§ **What you should do**:
Reproduce the data that follows precisely.

§ **Stored data**:
§

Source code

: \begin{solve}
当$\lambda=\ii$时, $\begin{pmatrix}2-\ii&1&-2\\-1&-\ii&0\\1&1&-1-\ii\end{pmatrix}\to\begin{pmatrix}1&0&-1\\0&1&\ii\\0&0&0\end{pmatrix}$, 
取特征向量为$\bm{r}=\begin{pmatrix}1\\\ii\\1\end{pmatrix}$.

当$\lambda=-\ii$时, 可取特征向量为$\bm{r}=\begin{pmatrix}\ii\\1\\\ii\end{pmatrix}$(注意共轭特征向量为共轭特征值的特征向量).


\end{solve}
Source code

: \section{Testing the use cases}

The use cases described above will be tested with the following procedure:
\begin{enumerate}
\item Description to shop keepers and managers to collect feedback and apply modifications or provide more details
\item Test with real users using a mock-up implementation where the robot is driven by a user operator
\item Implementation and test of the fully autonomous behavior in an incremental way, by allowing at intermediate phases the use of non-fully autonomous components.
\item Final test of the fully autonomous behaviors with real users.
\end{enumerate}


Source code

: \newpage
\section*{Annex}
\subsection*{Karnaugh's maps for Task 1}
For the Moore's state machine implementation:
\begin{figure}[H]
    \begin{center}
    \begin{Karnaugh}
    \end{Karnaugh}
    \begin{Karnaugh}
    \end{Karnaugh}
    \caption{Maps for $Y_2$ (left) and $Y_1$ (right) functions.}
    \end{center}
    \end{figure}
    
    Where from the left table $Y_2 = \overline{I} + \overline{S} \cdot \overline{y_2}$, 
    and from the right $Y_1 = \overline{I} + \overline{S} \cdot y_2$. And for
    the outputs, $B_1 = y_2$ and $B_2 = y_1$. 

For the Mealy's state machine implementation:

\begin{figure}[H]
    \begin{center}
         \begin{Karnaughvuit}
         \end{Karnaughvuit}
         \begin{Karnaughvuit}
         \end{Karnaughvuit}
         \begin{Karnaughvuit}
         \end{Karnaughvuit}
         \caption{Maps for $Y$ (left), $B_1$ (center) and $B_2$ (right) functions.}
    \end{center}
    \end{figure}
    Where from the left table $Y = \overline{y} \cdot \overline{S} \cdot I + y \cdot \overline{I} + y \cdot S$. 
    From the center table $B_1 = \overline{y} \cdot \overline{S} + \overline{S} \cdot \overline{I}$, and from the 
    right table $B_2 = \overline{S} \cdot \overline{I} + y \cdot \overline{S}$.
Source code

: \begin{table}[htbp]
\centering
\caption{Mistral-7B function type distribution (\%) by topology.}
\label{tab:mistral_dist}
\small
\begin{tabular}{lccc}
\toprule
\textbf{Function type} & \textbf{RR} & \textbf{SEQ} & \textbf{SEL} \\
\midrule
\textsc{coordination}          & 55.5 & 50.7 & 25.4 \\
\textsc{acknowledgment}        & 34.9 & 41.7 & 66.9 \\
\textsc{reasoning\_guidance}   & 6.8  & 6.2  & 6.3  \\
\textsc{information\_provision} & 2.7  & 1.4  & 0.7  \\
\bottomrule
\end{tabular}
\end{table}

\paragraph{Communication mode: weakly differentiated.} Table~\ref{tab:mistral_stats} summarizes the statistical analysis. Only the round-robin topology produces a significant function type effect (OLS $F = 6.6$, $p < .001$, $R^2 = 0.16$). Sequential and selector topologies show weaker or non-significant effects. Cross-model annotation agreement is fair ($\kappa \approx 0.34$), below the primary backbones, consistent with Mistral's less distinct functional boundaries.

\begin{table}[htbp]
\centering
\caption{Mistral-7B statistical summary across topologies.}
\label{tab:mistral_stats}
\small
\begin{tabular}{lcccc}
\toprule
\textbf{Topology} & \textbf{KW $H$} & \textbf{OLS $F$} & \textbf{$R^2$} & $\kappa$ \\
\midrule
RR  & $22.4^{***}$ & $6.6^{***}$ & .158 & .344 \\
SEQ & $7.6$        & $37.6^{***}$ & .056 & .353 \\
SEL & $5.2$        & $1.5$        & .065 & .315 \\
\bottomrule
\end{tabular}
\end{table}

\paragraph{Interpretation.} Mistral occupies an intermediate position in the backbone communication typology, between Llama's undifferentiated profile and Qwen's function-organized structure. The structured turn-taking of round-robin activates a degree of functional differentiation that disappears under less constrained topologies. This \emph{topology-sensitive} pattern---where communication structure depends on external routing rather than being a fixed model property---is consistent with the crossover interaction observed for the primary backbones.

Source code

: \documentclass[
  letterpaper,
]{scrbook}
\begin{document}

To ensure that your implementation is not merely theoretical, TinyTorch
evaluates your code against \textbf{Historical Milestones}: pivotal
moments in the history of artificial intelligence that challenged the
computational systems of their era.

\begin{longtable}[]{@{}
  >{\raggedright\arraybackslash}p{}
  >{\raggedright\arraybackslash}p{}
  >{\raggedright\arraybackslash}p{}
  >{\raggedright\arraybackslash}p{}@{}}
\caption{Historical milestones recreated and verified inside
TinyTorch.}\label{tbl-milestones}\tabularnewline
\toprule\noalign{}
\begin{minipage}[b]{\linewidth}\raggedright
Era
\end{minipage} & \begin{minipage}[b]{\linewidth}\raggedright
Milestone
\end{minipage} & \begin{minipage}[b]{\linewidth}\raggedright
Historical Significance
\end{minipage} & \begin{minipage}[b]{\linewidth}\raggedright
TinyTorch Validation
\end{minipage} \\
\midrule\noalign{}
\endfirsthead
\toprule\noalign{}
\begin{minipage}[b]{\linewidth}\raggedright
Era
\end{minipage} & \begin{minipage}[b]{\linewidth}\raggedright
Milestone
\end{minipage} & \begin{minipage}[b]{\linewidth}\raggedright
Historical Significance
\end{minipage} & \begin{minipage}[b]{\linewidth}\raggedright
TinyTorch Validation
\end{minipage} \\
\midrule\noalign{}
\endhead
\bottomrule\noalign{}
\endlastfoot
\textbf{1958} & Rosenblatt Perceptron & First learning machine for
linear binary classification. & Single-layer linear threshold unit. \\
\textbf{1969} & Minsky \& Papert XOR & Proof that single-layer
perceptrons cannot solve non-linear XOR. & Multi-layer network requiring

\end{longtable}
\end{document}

§

§ **Final answer**:
Source code

: \begin{solve}
当$\lambda=\ii$时, $\begin{pmatrix}2-\ii&1&-2\\-1&-\ii&0\\1&1&-1-\ii\end{pmatrix}\to\begin{pmatrix}1&0&-1\\0&1&\ii\\0&0&0\end{pmatrix}$, 
取特征向量为$\bm{r}=\begin{pmatrix}1\\\ii\\1\end{pmatrix}$.

当$\lambda=-\ii$时, 可取特征向量为$\bm{r}=\begin{pmatrix}\ii\\1\\\ii\end{pmatrix}$(注意共轭特征向量为共轭特征值的特征向量).


\end{solve}
Source code

: \section{Testing the use cases}

The use cases described above will be tested with the following procedure:
\begin{enumerate}
\item Description to shop keepers and managers to collect feedback and apply modifications or provide more details
\item Test with real users using a mock-up implementation where the robot is driven by a user operator
\item Implementation and test of the fully autonomous behavior in an incremental way, by allowing at intermediate phases the use of non-fully autonomous components.
\item Final test of the fully autonomous behaviors with real users.
\end{enumerate}


Source code

: \newpage
\section*{Annex}
\subsection*{Karnaugh's maps for Task 1}
For the Moore's state machine implementation:
\begin{figure}[H]
    \begin{center}
    \begin{Karnaugh}
    \end{Karnaugh}
    \begin{Karnaugh}
    \end{Karnaugh}
    \caption{Maps for $Y_2$ (left) and $Y_1$ (right) functions.}
    \end{center}
    \end{figure}
    
    Where from the left table $Y_2 = \overline{I} + \overline{S} \cdot \overline{y_2}$, 
    and from the right $Y_1 = \overline{I} + \overline{S} \cdot y_2$. And for
    the outputs, $B_1 = y_2$ and $B_2 = y_1$. 

For the Mealy's state machine implementation:

\begin{figure}[H]
    \begin{center}
         \begin{Karnaughvuit}
         \end{Karnaughvuit}
         \begin{Karnaughvuit}
         \end{Karnaughvuit}
         \begin{Karnaughvuit}
         \end{Karnaughvuit}
         \caption{Maps for $Y$ (left), $B_1$ (center) and $B_2$ (right) functions.}
    \end{center}
    \end{figure}
    Where from the left table $Y = \overline{y} \cdot \overline{S} \cdot I + y \cdot \overline{I} + y \cdot S$. 
    From the center table $B_1 = \overline{y} \cdot \overline{S} + \overline{S} \cdot \overline{I}$, and from the 
    right table $B_2 = \overline{S} \cdot \overline{I} + y \cdot \overline{S}$.
Source code

: \begin{table}[htbp]
\centering
\caption{Mistral-7B function type distribution (\%) by topology.}
\label{tab:mistral_dist}
\small
\begin{tabular}{lccc}
\toprule
\textbf{Function type} & \textbf{RR} & \textbf{SEQ} & \textbf{SEL} \\
\midrule
\textsc{coordination}          & 55.5 & 50.7 & 25.4 \\
\textsc{acknowledgment}        & 34.9 & 41.7 & 66.9 \\
\textsc{reasoning\_guidance}   & 6.8  & 6.2  & 6.3  \\
\textsc{information\_provision} & 2.7  & 1.4  & 0.7  \\
\bottomrule
\end{tabular}
\end{table}

\paragraph{Communication mode: weakly differentiated.} Table~\ref{tab:mistral_stats} summarizes the statistical analysis. Only the round-robin topology produces a significant function type effect (OLS $F = 6.6$, $p < .001$, $R^2 = 0.16$). Sequential and selector topologies show weaker or non-significant effects. Cross-model annotation agreement is fair ($\kappa \approx 0.34$), below the primary backbones, consistent with Mistral's less distinct functional boundaries.

\begin{table}[htbp]
\centering
\caption{Mistral-7B statistical summary across topologies.}
\label{tab:mistral_stats}
\small
\begin{tabular}{lcccc}
\toprule
\textbf{Topology} & \textbf{KW $H$} & \textbf{OLS $F$} & \textbf{$R^2$} & $\kappa$ \\
\midrule
RR  & $22.4^{***}$ & $6.6^{***}$ & .158 & .344 \\
SEQ & $7.6$        & $37.6^{***}$ & .056 & .353 \\
SEL & $5.2$        & $1.5$        & .065 & .315 \\
\bottomrule
\end{tabular}
\end{table}

\paragraph{Interpretation.} Mistral occupies an intermediate position in the backbone communication typology, between Llama's undifferentiated profile and Qwen's function-organized structure. The structured turn-taking of round-robin activates a degree of functional differentiation that disappears under less constrained topologies. This \emph{topology-sensitive} pattern---where communication structure depends on external routing rather than being a fixed model property---is consistent with the crossover interaction observed for the primary backbones.

Source code

: \documentclass[
  letterpaper,
]{scrbook}
\begin{document}

To ensure that your implementation is not merely theoretical, TinyTorch
evaluates your code against \textbf{Historical Milestones}: pivotal
moments in the history of artificial intelligence that challenged the
computational systems of their era.

\begin{longtable}[]{@{}
  >{\raggedright\arraybackslash}p{}
  >{\raggedright\arraybackslash}p{}
  >{\raggedright\arraybackslash}p{}
  >{\raggedright\arraybackslash}p{}@{}}
\caption{Historical milestones recreated and verified inside
TinyTorch.}\label{tbl-milestones}\tabularnewline
\toprule\noalign{}
\begin{minipage}[b]{\linewidth}\raggedright
Era
\end{minipage} & \begin{minipage}[b]{\linewidth}\raggedright
Milestone
\end{minipage} & \begin{minipage}[b]{\linewidth}\raggedright
Historical Significance
\end{minipage} & \begin{minipage}[b]{\linewidth}\raggedright
TinyTorch Validation
\end{minipage} \\
\midrule\noalign{}
\endfirsthead
\toprule\noalign{}
\begin{minipage}[b]{\linewidth}\raggedright
Era
\end{minipage} & \begin{minipage}[b]{\linewidth}\raggedright
Milestone
\end{minipage} & \begin{minipage}[b]{\linewidth}\raggedright
Historical Significance
\end{minipage} & \begin{minipage}[b]{\linewidth}\raggedright
TinyTorch Validation
\end{minipage} \\
\midrule\noalign{}
\endhead
\bottomrule\noalign{}
\endlastfoot
\textbf{1958} & Rosenblatt Perceptron & First learning machine for
linear binary classification. & Single-layer linear threshold unit. \\
\textbf{1969} & Minsky \& Papert XOR & Proof that single-layer
perceptrons cannot solve non-linear XOR. & Multi-layer network requiring

\end{longtable}
\end{document}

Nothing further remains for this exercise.